The viewpoint pushed by this kind of approach recognizes that our understanding of how data and phenomena are related can shift in the course of a dynamic research process, where our prior conceptualization of the phenomenon will shape the way we design an experiment, but the resulting data can also prompt us to reconceptualize our understanding of the relevant phenomenon in accordance, thus making conceptual progress (Feest, 2011; Potters, 2019). Relating this point specifically to the replication crisis in psychology, Lavelle (2020) argues that “failed replications can play a crucial epistemic role in allowing researchers to scope the limits of the effects under study, and to better understand the conditions under which they manifest” (Lavelle, 2020, 22). This can give rise to improved concepts of the relevant phenomena that inform, in an iterative manner, the designs of further experiments.Footnote 25 This way of proceeding also takes up Tal (2020) suggestion that descriptive research should play a bigger role in psychology.

6 Conclusion

In this article I have used an analysis of the notion of reactivity to shed light on a variety of issues in relation to questions about the quality of data and evidence in experimental research in psychology.

I argued that once we appreciate the reactivity of the subject matter in psychology, we can put into sharp relief the challenges that researchers need to tackle if they want to produce experimental data that speak to their hypothesis in an unambiguous fashion. After highlighting that experimental data production in support of a hypothesis has to both elicit and suppress reactions, I identified three challenges that need to be addressed by experimenters. I subsumed these three challenges under the label “reactivity challenge.” Correspondingly, I highlighted that in order for experimental inferences from data to results to be sound, it has to be assumed that the three challenges have been adequately addressed. In turn, I showed that my analysis of an experimental result also elucidates the notion of an experimental artifact. In turn, once a given experimental result has been identified as an artifact of a failure to meet the reactivity challenge, this can give rise to an exploration of the specific ways in which the phenomenon under investigation is sensitive to moderators.

Let me briefly turn to the question of what is the scope of my analysis.
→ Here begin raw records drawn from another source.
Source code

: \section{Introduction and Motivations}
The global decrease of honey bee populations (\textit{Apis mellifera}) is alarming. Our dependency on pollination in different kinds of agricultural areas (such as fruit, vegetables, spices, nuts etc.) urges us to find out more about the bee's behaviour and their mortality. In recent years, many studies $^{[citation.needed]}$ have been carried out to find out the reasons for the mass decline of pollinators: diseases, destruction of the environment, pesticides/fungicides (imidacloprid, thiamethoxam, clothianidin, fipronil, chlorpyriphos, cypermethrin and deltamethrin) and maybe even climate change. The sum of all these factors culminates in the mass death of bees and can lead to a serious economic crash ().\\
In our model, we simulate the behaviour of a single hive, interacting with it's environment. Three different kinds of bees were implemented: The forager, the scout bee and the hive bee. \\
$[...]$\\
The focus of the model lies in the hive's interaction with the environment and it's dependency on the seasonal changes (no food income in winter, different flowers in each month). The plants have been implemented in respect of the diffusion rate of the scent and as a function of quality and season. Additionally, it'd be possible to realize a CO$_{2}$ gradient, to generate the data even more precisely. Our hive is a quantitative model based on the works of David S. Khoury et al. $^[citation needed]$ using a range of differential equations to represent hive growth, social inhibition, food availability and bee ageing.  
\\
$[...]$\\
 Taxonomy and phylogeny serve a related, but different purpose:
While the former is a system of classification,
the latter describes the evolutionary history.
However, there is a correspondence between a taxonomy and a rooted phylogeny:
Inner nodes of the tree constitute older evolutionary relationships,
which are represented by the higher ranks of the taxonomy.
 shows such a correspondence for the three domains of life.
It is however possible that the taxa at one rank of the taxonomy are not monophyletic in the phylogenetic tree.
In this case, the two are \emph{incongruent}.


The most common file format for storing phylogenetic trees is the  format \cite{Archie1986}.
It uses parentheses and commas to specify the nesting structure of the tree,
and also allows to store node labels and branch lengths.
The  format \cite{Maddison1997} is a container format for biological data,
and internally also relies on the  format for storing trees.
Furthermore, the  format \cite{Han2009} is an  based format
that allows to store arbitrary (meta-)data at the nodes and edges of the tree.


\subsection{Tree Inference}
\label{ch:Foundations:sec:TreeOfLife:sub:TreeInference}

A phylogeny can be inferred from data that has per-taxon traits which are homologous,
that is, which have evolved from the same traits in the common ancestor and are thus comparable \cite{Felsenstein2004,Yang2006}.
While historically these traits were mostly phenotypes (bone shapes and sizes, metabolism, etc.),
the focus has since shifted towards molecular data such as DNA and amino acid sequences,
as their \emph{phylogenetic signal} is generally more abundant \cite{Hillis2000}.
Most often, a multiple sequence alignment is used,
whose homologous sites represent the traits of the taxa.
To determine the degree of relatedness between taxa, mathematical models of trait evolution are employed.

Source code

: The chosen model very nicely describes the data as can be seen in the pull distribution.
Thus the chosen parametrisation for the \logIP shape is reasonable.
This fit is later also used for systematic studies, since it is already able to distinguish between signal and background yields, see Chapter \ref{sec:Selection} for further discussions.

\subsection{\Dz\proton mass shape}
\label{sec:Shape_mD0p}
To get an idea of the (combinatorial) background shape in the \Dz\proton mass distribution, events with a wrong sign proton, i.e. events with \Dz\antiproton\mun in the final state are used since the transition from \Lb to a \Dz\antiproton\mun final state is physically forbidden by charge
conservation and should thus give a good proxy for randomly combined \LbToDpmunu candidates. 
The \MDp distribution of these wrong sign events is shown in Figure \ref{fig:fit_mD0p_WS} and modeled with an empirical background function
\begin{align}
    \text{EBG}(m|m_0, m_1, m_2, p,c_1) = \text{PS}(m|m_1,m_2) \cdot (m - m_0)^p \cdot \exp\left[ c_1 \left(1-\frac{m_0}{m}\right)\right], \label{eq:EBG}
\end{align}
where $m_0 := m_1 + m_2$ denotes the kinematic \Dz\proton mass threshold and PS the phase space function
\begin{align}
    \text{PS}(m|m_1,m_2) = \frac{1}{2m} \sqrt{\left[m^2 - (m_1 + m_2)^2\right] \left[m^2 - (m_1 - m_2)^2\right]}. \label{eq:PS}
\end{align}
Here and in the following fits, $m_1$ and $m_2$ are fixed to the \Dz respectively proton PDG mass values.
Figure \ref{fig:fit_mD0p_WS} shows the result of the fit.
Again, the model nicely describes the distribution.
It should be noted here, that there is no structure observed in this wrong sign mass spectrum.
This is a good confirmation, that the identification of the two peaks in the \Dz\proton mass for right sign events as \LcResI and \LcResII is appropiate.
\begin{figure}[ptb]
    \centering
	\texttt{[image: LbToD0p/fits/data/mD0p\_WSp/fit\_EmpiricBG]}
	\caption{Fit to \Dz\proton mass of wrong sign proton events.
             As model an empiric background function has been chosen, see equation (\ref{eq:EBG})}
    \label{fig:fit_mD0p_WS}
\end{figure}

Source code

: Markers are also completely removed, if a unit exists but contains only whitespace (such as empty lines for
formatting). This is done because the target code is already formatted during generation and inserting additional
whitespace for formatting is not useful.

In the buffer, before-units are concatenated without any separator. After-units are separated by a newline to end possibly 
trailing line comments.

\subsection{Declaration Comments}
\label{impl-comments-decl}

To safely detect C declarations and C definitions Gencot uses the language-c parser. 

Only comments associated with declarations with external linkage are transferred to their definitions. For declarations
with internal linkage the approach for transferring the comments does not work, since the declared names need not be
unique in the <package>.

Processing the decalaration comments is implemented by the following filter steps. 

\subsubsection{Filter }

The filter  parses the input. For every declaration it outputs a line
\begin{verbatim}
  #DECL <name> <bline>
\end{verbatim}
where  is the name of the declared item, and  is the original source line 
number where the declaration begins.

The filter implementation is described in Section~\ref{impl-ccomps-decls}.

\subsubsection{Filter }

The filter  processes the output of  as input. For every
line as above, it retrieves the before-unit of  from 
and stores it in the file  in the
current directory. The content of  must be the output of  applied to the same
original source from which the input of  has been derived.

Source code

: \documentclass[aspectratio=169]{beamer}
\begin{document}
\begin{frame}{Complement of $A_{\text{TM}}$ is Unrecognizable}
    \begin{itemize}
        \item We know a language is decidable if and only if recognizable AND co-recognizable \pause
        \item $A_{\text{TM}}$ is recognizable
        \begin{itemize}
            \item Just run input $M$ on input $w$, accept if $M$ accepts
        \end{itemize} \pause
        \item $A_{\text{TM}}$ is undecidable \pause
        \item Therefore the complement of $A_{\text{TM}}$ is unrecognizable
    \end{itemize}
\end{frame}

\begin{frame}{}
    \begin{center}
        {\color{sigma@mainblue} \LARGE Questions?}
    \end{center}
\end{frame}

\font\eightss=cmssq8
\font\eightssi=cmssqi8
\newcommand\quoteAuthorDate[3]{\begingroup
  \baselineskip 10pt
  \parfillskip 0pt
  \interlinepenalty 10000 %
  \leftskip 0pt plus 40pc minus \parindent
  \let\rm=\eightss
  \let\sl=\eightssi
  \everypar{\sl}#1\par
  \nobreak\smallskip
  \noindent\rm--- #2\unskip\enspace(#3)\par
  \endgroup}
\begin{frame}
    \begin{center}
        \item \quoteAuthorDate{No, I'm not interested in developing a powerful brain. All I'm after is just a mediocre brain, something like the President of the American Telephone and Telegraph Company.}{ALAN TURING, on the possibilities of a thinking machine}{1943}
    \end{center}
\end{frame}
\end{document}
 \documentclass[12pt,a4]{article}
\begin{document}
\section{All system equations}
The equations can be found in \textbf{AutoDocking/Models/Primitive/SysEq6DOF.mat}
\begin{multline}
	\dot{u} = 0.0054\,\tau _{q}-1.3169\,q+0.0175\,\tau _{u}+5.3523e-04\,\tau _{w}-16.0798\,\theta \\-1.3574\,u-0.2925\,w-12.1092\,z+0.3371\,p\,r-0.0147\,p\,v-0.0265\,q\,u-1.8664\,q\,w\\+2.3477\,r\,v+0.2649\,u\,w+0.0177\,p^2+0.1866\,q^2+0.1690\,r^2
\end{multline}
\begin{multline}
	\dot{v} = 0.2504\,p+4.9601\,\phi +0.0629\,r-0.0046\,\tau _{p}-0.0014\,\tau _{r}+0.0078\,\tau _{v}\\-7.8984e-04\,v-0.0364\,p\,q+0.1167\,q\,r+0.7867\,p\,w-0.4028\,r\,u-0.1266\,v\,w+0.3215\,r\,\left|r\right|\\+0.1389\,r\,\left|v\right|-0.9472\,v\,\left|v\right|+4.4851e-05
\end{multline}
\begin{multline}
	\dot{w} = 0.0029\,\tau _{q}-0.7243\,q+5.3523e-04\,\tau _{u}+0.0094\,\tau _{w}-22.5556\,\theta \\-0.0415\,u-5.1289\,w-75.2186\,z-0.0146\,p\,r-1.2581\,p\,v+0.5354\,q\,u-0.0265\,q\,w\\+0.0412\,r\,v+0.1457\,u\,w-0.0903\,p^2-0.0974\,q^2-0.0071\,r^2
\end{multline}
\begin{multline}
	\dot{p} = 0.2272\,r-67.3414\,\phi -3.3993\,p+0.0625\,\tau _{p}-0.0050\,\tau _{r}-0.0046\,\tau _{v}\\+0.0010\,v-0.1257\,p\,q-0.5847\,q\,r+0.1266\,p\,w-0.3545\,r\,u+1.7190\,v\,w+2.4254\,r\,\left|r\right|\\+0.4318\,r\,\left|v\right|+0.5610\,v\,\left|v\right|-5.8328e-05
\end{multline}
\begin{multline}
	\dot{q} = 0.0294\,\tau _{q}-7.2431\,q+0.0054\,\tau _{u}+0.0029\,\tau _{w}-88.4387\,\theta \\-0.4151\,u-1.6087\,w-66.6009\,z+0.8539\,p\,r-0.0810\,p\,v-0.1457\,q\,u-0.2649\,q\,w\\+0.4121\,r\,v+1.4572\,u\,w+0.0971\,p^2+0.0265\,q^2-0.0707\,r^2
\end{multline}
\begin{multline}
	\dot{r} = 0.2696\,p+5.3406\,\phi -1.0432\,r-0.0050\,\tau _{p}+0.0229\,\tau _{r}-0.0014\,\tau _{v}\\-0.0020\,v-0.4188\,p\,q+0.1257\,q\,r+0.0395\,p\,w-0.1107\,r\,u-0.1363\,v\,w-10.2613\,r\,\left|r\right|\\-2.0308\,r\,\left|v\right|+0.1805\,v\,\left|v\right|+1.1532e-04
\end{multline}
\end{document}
While it has been presented here as an account of experimentation in psychology, many aspects of the analysis are probably not specific to psychology. Indeed, one might say that the only aspect that is indeed specific to psychology is that one needs experimental subjects to understand the instructions of the experiment and to be willing to follow them. It is precisely this feature of experiments involving humans that other authors have highlighted as potentially giving rise to a specific kind of reactivity, i.e., to artifacts that can result from the experimental subjects’ awareness of being studied. I have argued that my account of reactivity not only subsumes this kind of reactivity as a special case but also enables us to develop a more general account of the very notion of an experimental artifact.

In addition to that, however, I want to highlight another peculiarity of the psychological subject matter, which makes its reactivity particularly hard to contain. The has to do with the fact that the subject matter typically has to be addressed at the “whole organism” level, i.e., as a black box that potentially has any number of complex (and interacting) entities and processes “inside” it. What I have in mind here is the fact that experimental manipulations are often intended as manipulations of something that is not directly accessible. Likewise, the variables whose reactivity has to be suppressed are often also not directly accessible. The same is true for the measurement of the intended dependent variable. Add to that the problem that many of the relevant processes and entities are not well understood, and it should be clear that the manipulation-, measurement- and confounder challenges pose huge problems to practicing experimental psychologists.